▶ DATASET ENTRIES:
★ ★ ★ ★ ★

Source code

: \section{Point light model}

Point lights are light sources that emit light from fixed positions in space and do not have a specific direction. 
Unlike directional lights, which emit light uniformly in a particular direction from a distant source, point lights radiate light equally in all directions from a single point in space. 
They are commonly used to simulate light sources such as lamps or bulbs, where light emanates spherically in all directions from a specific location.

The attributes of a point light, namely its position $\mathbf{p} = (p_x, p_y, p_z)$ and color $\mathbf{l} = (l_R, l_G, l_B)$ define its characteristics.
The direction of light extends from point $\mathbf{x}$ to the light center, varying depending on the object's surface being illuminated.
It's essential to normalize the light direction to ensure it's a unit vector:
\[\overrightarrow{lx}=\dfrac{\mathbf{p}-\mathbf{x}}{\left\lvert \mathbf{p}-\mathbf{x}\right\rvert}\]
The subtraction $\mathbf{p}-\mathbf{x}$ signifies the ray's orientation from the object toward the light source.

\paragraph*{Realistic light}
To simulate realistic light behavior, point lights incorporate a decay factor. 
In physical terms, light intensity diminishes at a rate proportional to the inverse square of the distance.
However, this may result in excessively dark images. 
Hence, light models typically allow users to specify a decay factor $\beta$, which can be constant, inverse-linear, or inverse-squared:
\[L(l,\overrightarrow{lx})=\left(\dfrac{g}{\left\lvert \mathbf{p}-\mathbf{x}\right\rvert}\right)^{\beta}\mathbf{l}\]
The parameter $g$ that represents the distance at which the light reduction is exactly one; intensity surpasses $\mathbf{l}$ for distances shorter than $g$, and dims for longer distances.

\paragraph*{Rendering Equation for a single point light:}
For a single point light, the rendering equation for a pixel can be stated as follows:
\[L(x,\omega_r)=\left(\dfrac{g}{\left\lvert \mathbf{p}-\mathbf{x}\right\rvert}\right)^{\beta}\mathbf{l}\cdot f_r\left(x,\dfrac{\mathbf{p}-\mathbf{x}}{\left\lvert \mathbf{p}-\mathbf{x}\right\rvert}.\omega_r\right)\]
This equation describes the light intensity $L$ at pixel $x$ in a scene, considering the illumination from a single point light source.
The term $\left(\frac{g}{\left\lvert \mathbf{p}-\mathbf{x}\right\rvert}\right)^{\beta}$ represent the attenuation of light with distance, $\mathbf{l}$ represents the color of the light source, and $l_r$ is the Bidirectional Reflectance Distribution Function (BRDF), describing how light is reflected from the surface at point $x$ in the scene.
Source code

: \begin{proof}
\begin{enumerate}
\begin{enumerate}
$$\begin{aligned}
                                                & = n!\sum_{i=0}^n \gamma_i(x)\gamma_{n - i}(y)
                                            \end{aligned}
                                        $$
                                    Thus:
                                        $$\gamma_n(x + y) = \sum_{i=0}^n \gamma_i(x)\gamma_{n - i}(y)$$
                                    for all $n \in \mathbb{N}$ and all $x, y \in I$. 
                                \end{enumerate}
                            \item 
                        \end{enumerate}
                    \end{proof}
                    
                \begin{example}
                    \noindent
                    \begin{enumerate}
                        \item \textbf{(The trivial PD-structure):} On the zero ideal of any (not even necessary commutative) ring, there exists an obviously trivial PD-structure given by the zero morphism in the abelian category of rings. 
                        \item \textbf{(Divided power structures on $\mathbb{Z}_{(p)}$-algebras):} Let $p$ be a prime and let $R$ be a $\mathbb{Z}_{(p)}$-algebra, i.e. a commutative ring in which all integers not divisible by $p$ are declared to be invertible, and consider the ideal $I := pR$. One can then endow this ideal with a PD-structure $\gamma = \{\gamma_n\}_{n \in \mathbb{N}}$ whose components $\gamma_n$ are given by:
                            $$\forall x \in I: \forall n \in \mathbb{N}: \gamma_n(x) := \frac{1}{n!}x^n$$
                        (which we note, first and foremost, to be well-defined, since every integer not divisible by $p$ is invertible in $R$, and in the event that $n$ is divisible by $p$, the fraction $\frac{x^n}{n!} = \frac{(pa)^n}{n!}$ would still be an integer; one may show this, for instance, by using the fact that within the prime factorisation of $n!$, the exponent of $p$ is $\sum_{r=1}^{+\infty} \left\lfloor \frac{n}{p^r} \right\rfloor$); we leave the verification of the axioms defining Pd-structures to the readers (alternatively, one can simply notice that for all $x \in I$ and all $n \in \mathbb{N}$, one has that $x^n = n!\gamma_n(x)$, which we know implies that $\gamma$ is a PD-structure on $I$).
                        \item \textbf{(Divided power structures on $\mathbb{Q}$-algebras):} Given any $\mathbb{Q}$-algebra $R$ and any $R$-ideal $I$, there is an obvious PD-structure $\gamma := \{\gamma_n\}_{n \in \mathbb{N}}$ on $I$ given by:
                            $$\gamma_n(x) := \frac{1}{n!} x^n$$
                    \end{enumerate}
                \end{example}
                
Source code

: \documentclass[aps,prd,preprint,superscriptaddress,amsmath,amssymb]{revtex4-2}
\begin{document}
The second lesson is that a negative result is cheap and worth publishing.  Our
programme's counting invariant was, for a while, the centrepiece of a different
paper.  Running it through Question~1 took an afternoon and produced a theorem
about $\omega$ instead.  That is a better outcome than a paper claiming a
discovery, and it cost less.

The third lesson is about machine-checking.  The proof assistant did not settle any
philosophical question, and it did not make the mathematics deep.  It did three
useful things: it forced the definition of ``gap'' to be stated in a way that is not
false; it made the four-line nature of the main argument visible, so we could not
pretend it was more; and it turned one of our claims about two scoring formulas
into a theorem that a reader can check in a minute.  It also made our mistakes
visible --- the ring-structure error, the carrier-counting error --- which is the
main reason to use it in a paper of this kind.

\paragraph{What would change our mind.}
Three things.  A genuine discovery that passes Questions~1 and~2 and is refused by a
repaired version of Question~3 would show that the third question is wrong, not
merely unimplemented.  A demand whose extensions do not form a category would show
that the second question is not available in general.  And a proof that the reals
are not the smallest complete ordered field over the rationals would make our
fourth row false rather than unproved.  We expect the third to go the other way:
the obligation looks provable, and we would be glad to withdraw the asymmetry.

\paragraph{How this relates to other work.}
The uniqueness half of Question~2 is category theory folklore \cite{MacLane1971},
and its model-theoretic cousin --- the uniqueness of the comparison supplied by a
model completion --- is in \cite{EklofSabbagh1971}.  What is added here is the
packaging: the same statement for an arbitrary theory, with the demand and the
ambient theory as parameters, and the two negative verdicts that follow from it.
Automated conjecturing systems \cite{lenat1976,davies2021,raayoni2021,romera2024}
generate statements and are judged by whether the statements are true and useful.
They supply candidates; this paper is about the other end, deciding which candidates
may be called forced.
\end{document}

★ ★ ★ ★ ★

▶ PROBLEM STATEMENT:
Return exactly, and only, the lines from the start of the listing through the line with "Equation for a single".

▶ SOLUTION BELOW:
Source code

: \section{Point light model}

Point lights are light sources that emit light from fixed positions in space and do not have a specific direction. 
Unlike directional lights, which emit light uniformly in a particular direction from a distant source, point lights radiate light equally in all directions from a single point in space. 
They are commonly used to simulate light sources such as lamps or bulbs, where light emanates spherically in all directions from a specific location.

The attributes of a point light, namely its position $\mathbf{p} = (p_x, p_y, p_z)$ and color $\mathbf{l} = (l_R, l_G, l_B)$ define its characteristics.
The direction of light extends from point $\mathbf{x}$ to the light center, varying depending on the object's surface being illuminated.
It's essential to normalize the light direction to ensure it's a unit vector:
\[\overrightarrow{lx}=\dfrac{\mathbf{p}-\mathbf{x}}{\left\lvert \mathbf{p}-\mathbf{x}\right\rvert}\]
The subtraction $\mathbf{p}-\mathbf{x}$ signifies the ray's orientation from the object toward the light source.

\paragraph*{Realistic light}
To simulate realistic light behavior, point lights incorporate a decay factor. 
In physical terms, light intensity diminishes at a rate proportional to the inverse square of the distance.
However, this may result in excessively dark images. 
Hence, light models typically allow users to specify a decay factor $\beta$, which can be constant, inverse-linear, or inverse-squared:
\[L(l,\overrightarrow{lx})=\left(\dfrac{g}{\left\lvert \mathbf{p}-\mathbf{x}\right\rvert}\right)^{\beta}\mathbf{l}\]
The parameter $g$ that represents the distance at which the light reduction is exactly one; intensity surpasses $\mathbf{l}$ for distances shorter than $g$, and dims for longer distances.

\paragraph*{Rendering Equation for a single point light:}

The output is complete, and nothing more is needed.